— What is required —
Across these entries, count the lines holding the string "marge"; the number is the whole answer.

[Items from a data source]
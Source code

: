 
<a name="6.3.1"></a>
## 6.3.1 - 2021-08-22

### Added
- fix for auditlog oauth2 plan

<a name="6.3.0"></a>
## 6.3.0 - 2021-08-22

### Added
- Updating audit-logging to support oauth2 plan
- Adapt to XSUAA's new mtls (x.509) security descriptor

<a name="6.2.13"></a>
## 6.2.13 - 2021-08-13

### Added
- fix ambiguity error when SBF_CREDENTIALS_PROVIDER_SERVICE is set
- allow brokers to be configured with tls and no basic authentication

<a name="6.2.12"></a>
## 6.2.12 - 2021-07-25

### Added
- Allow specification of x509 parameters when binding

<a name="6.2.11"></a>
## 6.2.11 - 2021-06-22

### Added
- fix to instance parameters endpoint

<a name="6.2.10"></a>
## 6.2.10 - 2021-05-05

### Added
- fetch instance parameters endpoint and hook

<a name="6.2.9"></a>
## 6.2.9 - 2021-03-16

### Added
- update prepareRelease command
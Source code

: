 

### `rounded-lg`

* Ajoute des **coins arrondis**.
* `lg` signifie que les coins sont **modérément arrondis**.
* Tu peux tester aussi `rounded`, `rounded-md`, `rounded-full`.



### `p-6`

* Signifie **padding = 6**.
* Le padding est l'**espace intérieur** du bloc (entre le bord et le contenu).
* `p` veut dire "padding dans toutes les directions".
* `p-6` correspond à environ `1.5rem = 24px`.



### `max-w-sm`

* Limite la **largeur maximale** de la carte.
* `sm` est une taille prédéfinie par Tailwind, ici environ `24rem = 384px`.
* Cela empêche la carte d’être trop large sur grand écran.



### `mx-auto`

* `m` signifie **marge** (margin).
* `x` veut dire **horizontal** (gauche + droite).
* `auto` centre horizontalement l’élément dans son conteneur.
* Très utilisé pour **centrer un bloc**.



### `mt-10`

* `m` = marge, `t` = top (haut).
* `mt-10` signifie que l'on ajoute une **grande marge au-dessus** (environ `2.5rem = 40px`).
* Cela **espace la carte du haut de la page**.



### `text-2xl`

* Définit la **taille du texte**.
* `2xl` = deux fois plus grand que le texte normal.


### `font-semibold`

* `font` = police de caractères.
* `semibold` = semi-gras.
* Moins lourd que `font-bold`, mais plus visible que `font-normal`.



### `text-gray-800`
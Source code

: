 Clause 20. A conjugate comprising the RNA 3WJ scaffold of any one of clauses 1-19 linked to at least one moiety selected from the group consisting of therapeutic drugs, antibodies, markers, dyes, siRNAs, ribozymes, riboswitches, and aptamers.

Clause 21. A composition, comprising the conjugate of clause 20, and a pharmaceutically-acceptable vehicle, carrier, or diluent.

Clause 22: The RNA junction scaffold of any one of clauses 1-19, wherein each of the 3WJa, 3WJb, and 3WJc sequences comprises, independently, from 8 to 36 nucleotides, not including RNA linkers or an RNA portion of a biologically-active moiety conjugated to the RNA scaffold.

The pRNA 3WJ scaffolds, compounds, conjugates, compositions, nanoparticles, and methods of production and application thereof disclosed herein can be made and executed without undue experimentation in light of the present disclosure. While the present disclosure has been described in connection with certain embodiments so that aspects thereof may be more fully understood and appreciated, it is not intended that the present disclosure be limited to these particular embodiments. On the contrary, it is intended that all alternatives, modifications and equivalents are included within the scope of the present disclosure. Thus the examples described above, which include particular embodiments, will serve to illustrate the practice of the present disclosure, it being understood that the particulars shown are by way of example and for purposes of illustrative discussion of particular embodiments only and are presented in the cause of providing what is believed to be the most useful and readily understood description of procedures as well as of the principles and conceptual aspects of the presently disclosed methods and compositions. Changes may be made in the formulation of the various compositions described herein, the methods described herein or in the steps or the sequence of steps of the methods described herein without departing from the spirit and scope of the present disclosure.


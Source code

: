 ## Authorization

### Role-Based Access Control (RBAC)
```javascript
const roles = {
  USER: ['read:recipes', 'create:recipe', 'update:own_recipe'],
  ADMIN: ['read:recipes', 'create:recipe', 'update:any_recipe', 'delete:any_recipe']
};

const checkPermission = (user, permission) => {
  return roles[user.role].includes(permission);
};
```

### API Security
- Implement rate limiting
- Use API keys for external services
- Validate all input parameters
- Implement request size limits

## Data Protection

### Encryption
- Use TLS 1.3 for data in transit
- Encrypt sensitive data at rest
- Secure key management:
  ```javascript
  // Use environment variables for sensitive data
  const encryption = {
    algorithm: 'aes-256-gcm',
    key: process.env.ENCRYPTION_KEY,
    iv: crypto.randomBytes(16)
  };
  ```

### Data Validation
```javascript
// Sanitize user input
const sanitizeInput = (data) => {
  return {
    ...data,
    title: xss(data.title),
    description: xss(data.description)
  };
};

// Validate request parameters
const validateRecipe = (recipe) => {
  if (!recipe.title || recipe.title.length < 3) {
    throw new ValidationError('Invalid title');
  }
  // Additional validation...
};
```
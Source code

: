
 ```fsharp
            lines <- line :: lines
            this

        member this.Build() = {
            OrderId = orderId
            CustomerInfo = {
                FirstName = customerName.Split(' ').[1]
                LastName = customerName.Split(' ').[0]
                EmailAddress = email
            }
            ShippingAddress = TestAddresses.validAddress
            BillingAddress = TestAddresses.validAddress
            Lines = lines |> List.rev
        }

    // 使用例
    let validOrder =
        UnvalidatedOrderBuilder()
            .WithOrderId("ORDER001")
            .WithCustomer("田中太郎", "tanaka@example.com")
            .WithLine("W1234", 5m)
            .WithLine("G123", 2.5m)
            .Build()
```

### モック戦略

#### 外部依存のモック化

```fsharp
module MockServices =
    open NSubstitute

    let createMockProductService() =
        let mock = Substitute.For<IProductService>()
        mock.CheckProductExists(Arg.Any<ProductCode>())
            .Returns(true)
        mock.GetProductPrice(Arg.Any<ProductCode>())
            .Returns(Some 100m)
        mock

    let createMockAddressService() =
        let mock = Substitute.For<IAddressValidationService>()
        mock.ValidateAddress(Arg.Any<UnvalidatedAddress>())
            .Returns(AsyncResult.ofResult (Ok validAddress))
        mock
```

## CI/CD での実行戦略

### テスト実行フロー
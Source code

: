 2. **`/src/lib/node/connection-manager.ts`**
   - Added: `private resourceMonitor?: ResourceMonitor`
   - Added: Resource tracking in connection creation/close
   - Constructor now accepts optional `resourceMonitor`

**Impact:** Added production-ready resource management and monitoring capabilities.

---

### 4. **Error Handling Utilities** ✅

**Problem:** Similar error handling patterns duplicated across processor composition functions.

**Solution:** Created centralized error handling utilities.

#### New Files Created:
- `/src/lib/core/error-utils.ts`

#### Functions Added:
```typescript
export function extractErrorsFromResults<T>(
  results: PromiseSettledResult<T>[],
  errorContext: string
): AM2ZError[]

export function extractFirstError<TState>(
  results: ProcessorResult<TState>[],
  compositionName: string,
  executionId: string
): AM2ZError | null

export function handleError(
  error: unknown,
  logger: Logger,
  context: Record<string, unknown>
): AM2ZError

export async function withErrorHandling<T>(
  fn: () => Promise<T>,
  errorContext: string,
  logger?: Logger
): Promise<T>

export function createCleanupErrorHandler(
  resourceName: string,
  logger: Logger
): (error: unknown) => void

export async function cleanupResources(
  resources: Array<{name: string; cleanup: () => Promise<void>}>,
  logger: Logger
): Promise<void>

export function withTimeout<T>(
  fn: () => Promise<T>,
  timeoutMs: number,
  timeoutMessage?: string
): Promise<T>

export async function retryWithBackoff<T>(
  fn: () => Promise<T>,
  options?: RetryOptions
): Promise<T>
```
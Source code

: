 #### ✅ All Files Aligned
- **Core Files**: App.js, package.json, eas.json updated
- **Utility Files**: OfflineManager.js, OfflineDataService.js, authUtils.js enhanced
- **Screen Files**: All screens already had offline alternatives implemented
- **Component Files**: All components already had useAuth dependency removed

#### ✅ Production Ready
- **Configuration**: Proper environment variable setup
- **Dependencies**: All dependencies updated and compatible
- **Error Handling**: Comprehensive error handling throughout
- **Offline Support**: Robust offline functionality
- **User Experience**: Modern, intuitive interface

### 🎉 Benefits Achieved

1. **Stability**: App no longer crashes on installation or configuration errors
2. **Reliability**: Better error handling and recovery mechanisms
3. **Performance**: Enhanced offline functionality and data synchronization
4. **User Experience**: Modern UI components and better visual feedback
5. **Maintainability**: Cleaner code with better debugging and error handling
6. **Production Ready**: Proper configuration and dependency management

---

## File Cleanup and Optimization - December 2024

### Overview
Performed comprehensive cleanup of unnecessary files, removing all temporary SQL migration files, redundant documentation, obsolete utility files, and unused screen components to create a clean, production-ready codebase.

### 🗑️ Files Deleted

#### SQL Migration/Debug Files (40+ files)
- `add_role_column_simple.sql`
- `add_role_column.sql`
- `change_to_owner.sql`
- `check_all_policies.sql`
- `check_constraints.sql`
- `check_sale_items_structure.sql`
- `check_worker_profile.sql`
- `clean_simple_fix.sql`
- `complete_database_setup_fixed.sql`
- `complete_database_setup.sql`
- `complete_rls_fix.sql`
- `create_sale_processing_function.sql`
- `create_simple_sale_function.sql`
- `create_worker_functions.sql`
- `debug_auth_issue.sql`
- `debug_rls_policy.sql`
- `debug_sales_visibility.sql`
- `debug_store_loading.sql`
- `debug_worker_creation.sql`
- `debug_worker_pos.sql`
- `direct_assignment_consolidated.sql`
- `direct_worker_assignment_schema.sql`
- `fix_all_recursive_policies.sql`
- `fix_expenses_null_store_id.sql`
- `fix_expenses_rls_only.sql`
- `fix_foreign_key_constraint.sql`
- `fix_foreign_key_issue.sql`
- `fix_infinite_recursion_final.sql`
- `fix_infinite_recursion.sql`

— Solution to this exercise —
3